L: We’re just going to play.
Þ: I really want to see Beach House.
L: Oh yeah! Beach House. I want to see them.
B: I really wanted to see Liturgy, but when I was going through the schedule I saw that they are playing right before us in another venue.
L: And I wanted to see Iceage but they’re also playing right before us in another place.
B: At Amsterdam [on Saturday] there’s going to be this mega-night with Swords Of Chaos, Liturgy and some other stuff.

Do you think the festival has changed since new management took over?
L: I think the festival is going to be fun, but I’m not crazy about the new management. I also want to talk about Hraðpeningar [lending company that gives small loans on SMS demand to be repaid at huge interest rates] who were one of the sponsors. It’s silly. It’s fucking stupid. They were thinking about having a Hraðpeningar night when a couple of years ago the government was trying to ban this company. It was illegal or something. Airwaves gets funding from the government and now, once of the sponsors was supposed to be Hraðpeningar!

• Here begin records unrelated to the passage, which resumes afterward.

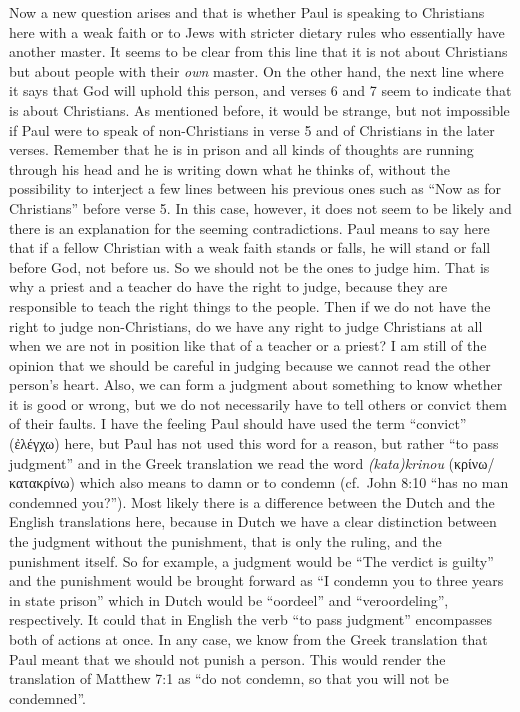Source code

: Now a new question arises and that is whether Paul is speaking to
Christians here with a weak faith or to Jews with stricter dietary rules
who essentially have another master. It seems to be clear from this line
that it is not about Christians but about people with their \emph{own}
master. On the other hand, the next line where it says that God will
uphold this person, and verses 6 and 7 seem to indicate that is about
Christians. As mentioned before, it would be strange, but not impossible
if Paul were to speak of non-Christians in verse 5 and of Christians in
the later verses. Remember that he is in prison and all kinds of
thoughts are running through his head and he is writing down what he
thinks of, without the possibility to interject a few lines between his
previous ones such as ``Now as for Christians'' before verse 5. In this
case, however, it does not seem to be likely and there is an explanation
for the seeming contradictions. Paul means to say here that if a fellow
Christian with a weak faith stands or falls, he will stand or fall
before God, not before us. So we should not be the ones to judge him.
That is why a priest and a teacher do have the right to judge, because
they are responsible to teach the right things to the people. Then if we
do not have the right to judge non-Christians, do we have any right to
judge Christians at all when we are not in position like that of a
teacher or a priest? I am still of the opinion that we should be careful
in judging because we cannot read the other person's heart. Also, we can
form a judgment about something to know whether it is good or wrong, but
we do not necessarily have to tell others or convict them of their
faults. I have the feeling Paul should have used the term ``convict''
(ἐλέγχω) here, but Paul has not used this word for a reason, but rather
``to pass judgment'' and in the Greek translation we read the word
\emph{(kata)krinou} (κρίνω/κατακρίνω) which also means to damn or to
condemn (cf.~John 8:10 ``has no man condemned you?''). Most likely there
is a difference between the Dutch and the English translations here,
because in Dutch we have a clear distinction between the judgment
without the punishment, that is only the ruling, and the punishment
itself. So for example, a judgment would be ``The verdict is guilty''
and the punishment would be brought forward as ``I condemn you to three
years in state prison'' which in Dutch would be ``oordeel'' and
``veroordeling'', respectively. It could that in English the verb ``to
pass judgment'' encompasses both of actions at once. In any case, we
know from the Greek translation that Paul meant that we should not
punish a person. This would render the translation of Matthew 7:1 as
``do not condemn, so that you will not be condemned''.


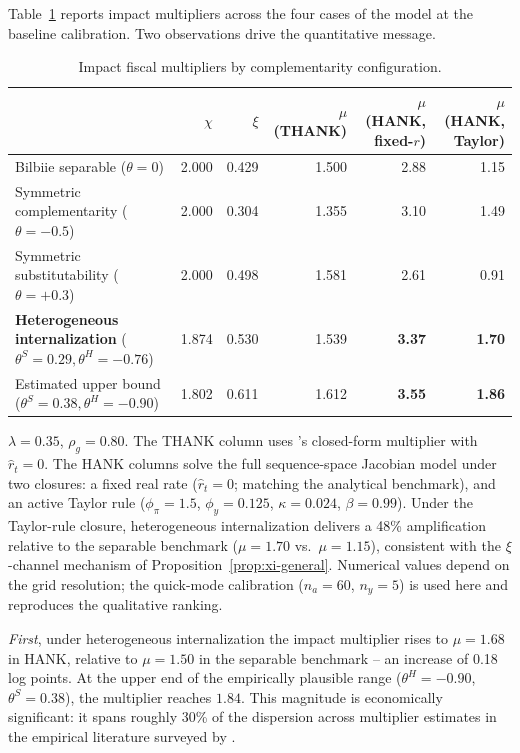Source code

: Table~\ref{tab:multipliers} reports impact multipliers across the four cases of
the model at the baseline calibration. Two observations drive the quantitative
message.

\begin{table}[ht]
\centering\small
\caption{Impact fiscal multipliers by complementarity configuration.}
\label{tab:multipliers}
\begin{threeparttable}
\begin{tabular}{@{}lrrrrr@{}}
\toprule
 & {$\chi$} & {$\xi$} & {$\mu$ (THANK)} & {$\mu$ (HANK, fixed-$r$)} & {$\mu$ (HANK, Taylor)} \\
\midrule
Bilbiie separable ($\theta=0$) & 2.000 & 0.429 & 1.500 & 2.88 & 1.15 \\
Symmetric complementarity ($\theta=-0.5$) & 2.000 & 0.304 & 1.355 & 3.10 & 1.49 \\
Symmetric substitutability ($\theta=+0.3$) & 2.000 & 0.498 & 1.581 & 2.61 & 0.91 \\
\textbf{Heterogeneous internalization} ($\theta^{S}=0.29,\theta^{H}=-0.76$)
 & 1.874 & 0.530 & 1.539 & \textbf{3.37} & \textbf{1.70} \\
\addlinespace
Estimated upper bound ($\theta^{S}=0.38,\theta^{H}=-0.90$)
 & 1.802 & 0.611 & 1.612 & \textbf{3.55} & \textbf{1.86} \\
\bottomrule
\end{tabular}
\begin{tablenotes}\footnotesize
\item $\lambda=0.35$, $\rho_{g}=0.80$. The THANK column uses \bilbiie{}'s
closed-form multiplier with $\hat r_{t}=0$. The HANK columns solve the full
sequence-space Jacobian model under two closures: a fixed real rate
($\hat r_{t}=0$; matching the analytical benchmark), and an active Taylor
rule ($\phi_{\pi}=1.5$, $\phi_{y}=0.125$, $\kappa=0.024$, $\beta=0.99$). Under
the Taylor-rule closure, heterogeneous internalization delivers a 48\%
amplification relative to the separable benchmark ($\mu=1.70$ vs.\ $\mu=1.15$),
consistent with the $\xi$-channel mechanism of Proposition~\ref{prop:xi-general}.
Numerical values depend on the grid resolution; the quick-mode calibration
($n_a=60$, $n_y=5$) is used here and reproduces the qualitative ranking.
\end{tablenotes}
\end{threeparttable}
\end{table}

\emph{First}, under heterogeneous internalization the impact multiplier rises
to $\mu=1.68$ in HANK, relative to $\mu=1.50$ in the separable benchmark -- an
increase of 0.18 log points. At the upper end of the empirically plausible
range ($\theta^{H}=-0.90$, $\theta^{S}=0.38$), the multiplier reaches $1.84$.
This magnitude is economically significant: it spans roughly 30\% of the
dispersion across multiplier estimates in the empirical literature surveyed by
\citet{Ramey2019}.

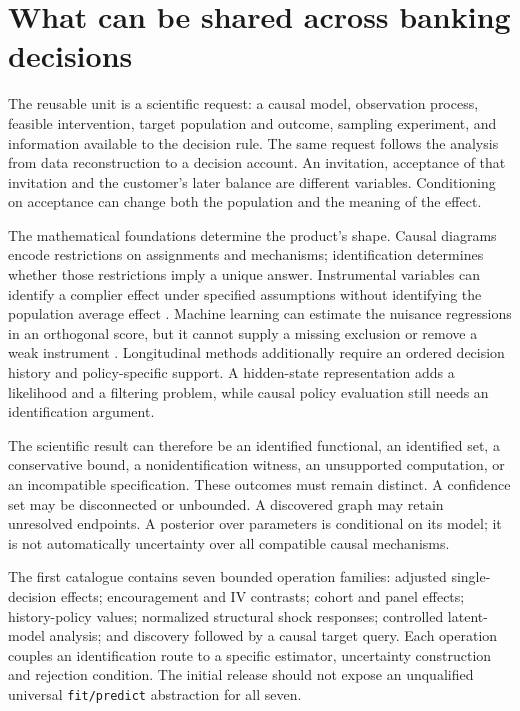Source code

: \documentclass[11pt,a4paper,openany]{book}
\begin{document}
\mainmatter
\chapter{What can be shared across banking decisions}

The reusable unit is a scientific request: a causal model, observation
process, feasible intervention, target population and outcome, sampling
experiment, and information available to the decision rule. The same
request follows the analysis from data reconstruction to a decision account.
An invitation, acceptance of that invitation and the customer's later
balance are different variables. Conditioning on acceptance can change
both the population and the meaning of the effect.

The mathematical foundations determine the product's shape. Causal diagrams
encode restrictions on assignments and mechanisms; identification determines
whether those restrictions imply a unique answer. Instrumental variables
can identify a complier effect under specified assumptions without identifying
the population average effect \citep{angrist1996}. Machine learning can
estimate the nuisance regressions in an orthogonal score, but it cannot
supply a missing exclusion or remove a weak instrument
\citep{dml2018,staiger1994}. Longitudinal methods additionally require an
ordered decision history and policy-specific support. A hidden-state
representation adds a likelihood and a filtering problem, while causal
policy evaluation still needs an identification argument.

The scientific result can therefore be an identified functional, an
identified set, a conservative bound, a nonidentification witness, an
unsupported computation, or an incompatible specification. These outcomes
must remain distinct. A confidence set may be disconnected or unbounded.
A discovered graph may retain unresolved endpoints. A posterior over
parameters is conditional on its model; it is not automatically uncertainty
over all compatible causal mechanisms.

The first catalogue contains seven bounded operation families:
adjusted single-decision effects; encouragement and IV contrasts;
cohort and panel effects; history-policy values; normalized structural
shock responses; controlled latent-model analysis; and discovery followed
by a causal target query. Each operation couples an identification route
to a specific estimator, uncertainty construction and rejection condition.
The initial release should not expose an unqualified universal
\texttt{fit/predict} abstraction for all seven.
\end{document}
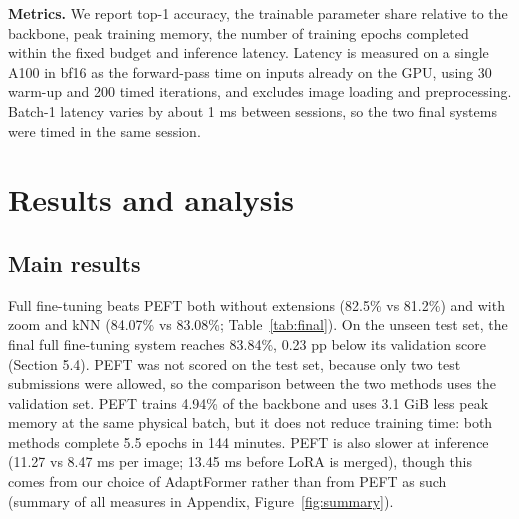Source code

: \textbf{Metrics.} We report top-1 accuracy, the trainable parameter share relative to the backbone, peak training memory, the number of training epochs completed within the fixed budget and inference latency. Latency is measured on a single A100 in bf16 as the forward-pass time on inputs already on the GPU, using 30 warm-up and 200 timed iterations, and excludes image loading and preprocessing. Batch-1 latency varies by about 1 ms between sessions, so the two final systems were timed in the same session.

\section{Results and analysis}\label{results-and-analysis}

\subsection{Main results}\label{main-results}

Full fine-tuning beats PEFT both without extensions (82.5\% vs 81.2\%) and with zoom and kNN (84.07\% vs 83.08\%; Table~\ref{tab:final}). On the unseen test set, the final full fine-tuning system reaches 83.84\%, 0.23 pp below its validation score (Section 5.4). PEFT was not scored on the test set, because only two test submissions were allowed, so the comparison between the two methods uses the validation set. PEFT trains 4.94\% of the backbone and uses 3.1 GiB less peak memory at the same physical batch, but it does not reduce training time: both methods complete 5.5 epochs in 144 minutes. PEFT is also slower at inference (11.27 vs 8.47 ms per image; 13.45 ms before LoRA is merged), though this comes from our choice of AdaptFormer rather than from PEFT as such (summary of all measures in Appendix, Figure~\ref{fig:summary}).





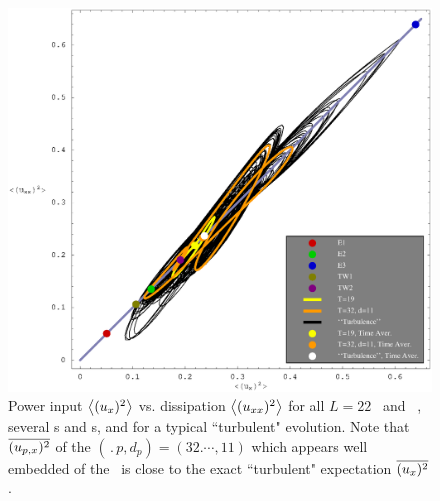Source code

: \begin{figure}[t] \label{f:drivedrag}
\begin{center}
	\includegraphics[width=\textwidth]{figs/energyBalancePlot.eps}
\end{center}
\caption{
Power input $\left\langle {(u_{x})^2} \right\rangle$ vs. 
dissipation $\left\langle {(u_{xx})^2} \right\rangle$ for all $L=22$ \eqva\
and \reqva\ , several 
\po s and \rpo s, and for a typical ``turbulent"
evolution. Note that $\overline{(u_{p,x})^2}$
of the
$(\period{p},d_p) =(32.\cdots,11)$ 
 {\rpo} which appears well embedded 
of the \eqva\ is close to the exact ``turbulent"
expectation $\overline{(u_x)^2}$
.
        }
\end{figure}


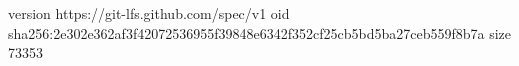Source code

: version https://git-lfs.github.com/spec/v1
oid sha256:2e302e362af3f42072536955f39848e6342f352cf25cb5bd5ba27ceb559f8b7a
size 73353
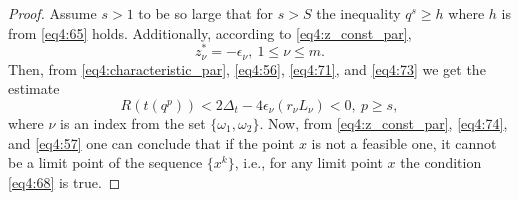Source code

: \begin{proof}
  Assume $s>1$ to be so large that for $s>S$ the inequality $q^s\ge h$ where $h$ is from \eqref{eq4:65} holds. Additionally, according to \eqref{eq4:z_const_par},
  \begin{equation}
    \label{eq4:73}
    z^*_\nu=-\epsilon_\nu,\:1\le\nu\le m.
  \end{equation}
  Then, from \eqref{eq4:characteristic_par}, \eqref{eq4:56}, \eqref{eq4:71}, and \eqref{eq4:73} we get the estimate
  \begin{equation}
    \label{eq4:74}
    R(t(q^p))<2\Delta_t-4\epsilon_\nu(r_\nu L_\nu)<0,\:p\ge s,
  \end{equation}
  where $\nu$ is an index from the set $\{\omega_1,\omega_2\}$.
  Now, from \eqref{eq4:z_const_par}, \eqref{eq4:74}, and \eqref{eq4:57} one can conclude that if the point $x$ is not a feasible one, it cannot be a limit point of the sequence $\{x^k\}$, i.e., for any limit point $x$ the condition \eqref{eq4:68} is true.
\end{proof}

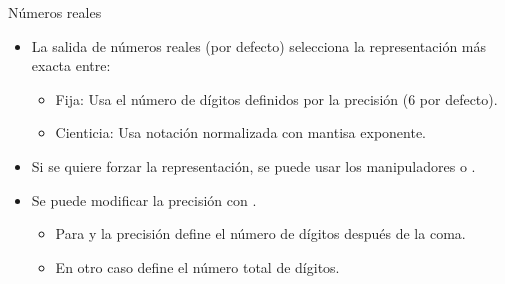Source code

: \begin{frame}{Números reales}
\begin{itemize}
  \item La salida de números reales (por defecto) selecciona la representación más exacta entre:
    \begin{itemize}
      \item Fija: Usa el número de dígitos definidos por la precisión (6 por defecto).
      \item Cienticia: Usa notación normalizada con mantisa exponente.
    \end{itemize}
  \item Si se quiere forzar la representación, se puede usar los manipuladores 
        o .
  \item Se puede modificar la precisión con .
    \begin{itemize}
      \item Para  y  la precisión define el número de dígitos después de la coma.
      \item En otro caso define el número total de dígitos.
    \end{itemize}
\end{itemize}
\end{frame}
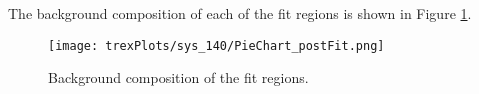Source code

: The background composition of each of the fit regions is shown in Figure \ref{fig:pieChart140}.

\begin{figure}[H]
    \centering                                                                                                               
    \texttt{[image: trexPlots/sys\_140/PieChart\_postFit.png]}
    \caption{Background composition of the fit regions.}
    \label{fig:pieChart140}
\end{figure}

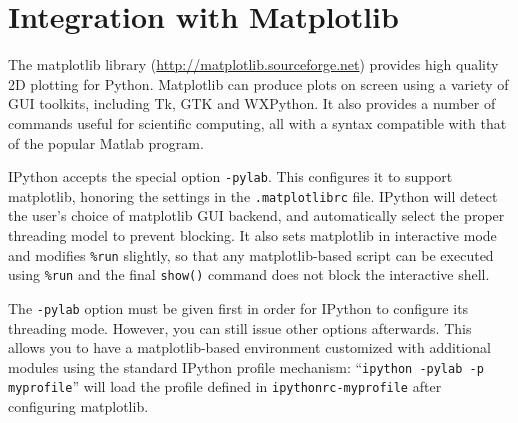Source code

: 


\section[Matplotlib]{\label{sec:ipython_pylab}Integration with Matplotlib}

The matplotlib library (\url{http://matplotlib.sourceforge.net})
provides high quality 2D plotting for Python. Matplotlib can produce
plots on screen using a variety of GUI toolkits, including Tk, GTK
and WXPython. It also provides a number of commands useful for scientific
computing, all with a syntax compatible with that of the popular Matlab
program.

IPython accepts the special option \texttt{-pylab}. This configures
it to support matplotlib, honoring the settings in the \texttt{.matplotlibrc}
file. IPython will detect the user's choice of matplotlib GUI backend,
and automatically select the proper threading model to prevent blocking.
It also sets matplotlib in interactive mode and modifies \texttt{\%run}
slightly, so that any matplotlib-based script can be executed using
\texttt{\%run} and the final \texttt{show()} command does not block
the interactive shell.

The \texttt{-pylab} option must be given first in order for IPython
to configure its threading mode. However, you can still issue other
options afterwards. This allows you to have a matplotlib-based environment
customized with additional modules using the standard IPython profile
mechanism: ``\texttt{ipython -pylab -p myprofile}'' will load the
profile defined in \texttt{ipythonrc-myprofile} after configuring
matplotlib.
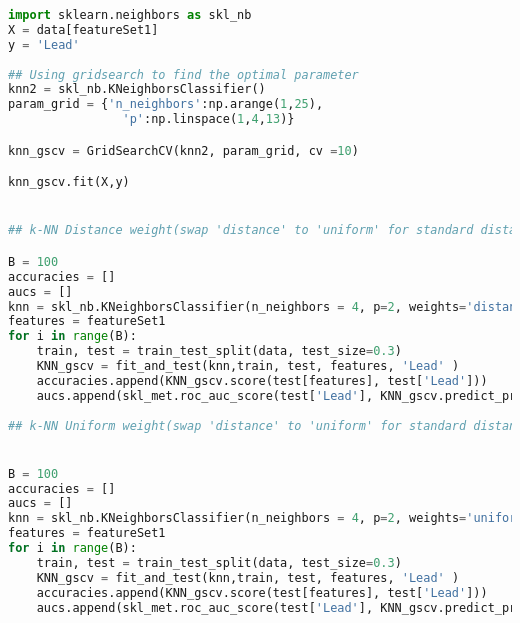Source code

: \documentclass[../../project.tex]{subfiles}
\begin{document}
	\begin{lstlisting}[language=Python]
import sklearn.neighbors as skl_nb
X = data[featureSet1]	
y = 'Lead'
	
## Using gridsearch to find the optimal parameter
knn2 = skl_nb.KNeighborsClassifier()
param_grid = {'n_neighbors':np.arange(1,25),
                'p':np.linspace(1,4,13)}

knn_gscv = GridSearchCV(knn2, param_grid, cv =10)

knn_gscv.fit(X,y)


## k-NN Distance weight(swap 'distance' to 'uniform' for standard distance) after transformations(swap featureSet1 to rawFeatures for before transformations)

B = 100
accuracies = []
aucs = []
knn = skl_nb.KNeighborsClassifier(n_neighbors = 4, p=2, weights='distance')
features = featureSet1
for i in range(B):
    train, test = train_test_split(data, test_size=0.3)
    KNN_gscv = fit_and_test(knn,train, test, features, 'Lead' )
    accuracies.append(KNN_gscv.score(test[features], test['Lead']))
    aucs.append(skl_met.roc_auc_score(test['Lead'], KNN_gscv.predict_proba(test[features])[:,1]))
    
## k-NN Uniform weight(swap 'distance' to 'uniform' for standard distance) after transformations(swap featureSet1 to rawFeatures for before transformations)


B = 100
accuracies = []
aucs = []
knn = skl_nb.KNeighborsClassifier(n_neighbors = 4, p=2, weights='uniform')
features = featureSet1
for i in range(B):
    train, test = train_test_split(data, test_size=0.3)
    KNN_gscv = fit_and_test(knn,train, test, features, 'Lead' )
    accuracies.append(KNN_gscv.score(test[features], test['Lead']))
    aucs.append(skl_met.roc_auc_score(test['Lead'], KNN_gscv.predict_proba(test[features])[:,1]))

	
	
		\end{lstlisting}
\end{document}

Þ: They sort of promote themselves to young people who don’t have any money and don’t know anything about it.
B: Fast cash.
L: Now they were advertising that if you needed help to buy your ticket to Airwaves, talk to them. It’s fucking… stupid.
B: Oh wow, that’s terrible.
Þ: It would have given the whole festival a bad image.
L: This festival is not about this kind of company. It’s about music, especially Icelandic music…
Þ: It should be!

It doesn’t sound like you’re too happy about it.
L: No! Not at all. The other thing with the change in management is that some of the bands are managed by that company and they end up getting all the good spots. It’s good for them, but…
B: This is one problem with the Icelandic music scene in general is that it is too close. Everybody is working in everything, sort of. If you’re not part of this clique, or this gang, you know. Well, we are in the other gang! Not the big gang. If we were, then we would be playing all the best times. Not because we were the best band but because we had better contacts that anyone else.
L: I am glad that we are just playing once, so that a small band from Breiðholt or Grafavogur can take our second spot. I mean, Of Monsters And Men are playing three on-venue shows, so that’s two spots that could have been for other Icelandic bands. Like this band called Bob, who are a very important band to us. They don’t even have a spot.
B: They’ve only played the festival once, maybe five years ago. This is the worst part about the festival, the constant plugging and competition between bands and shit. But of course, we’re very happy with our slot!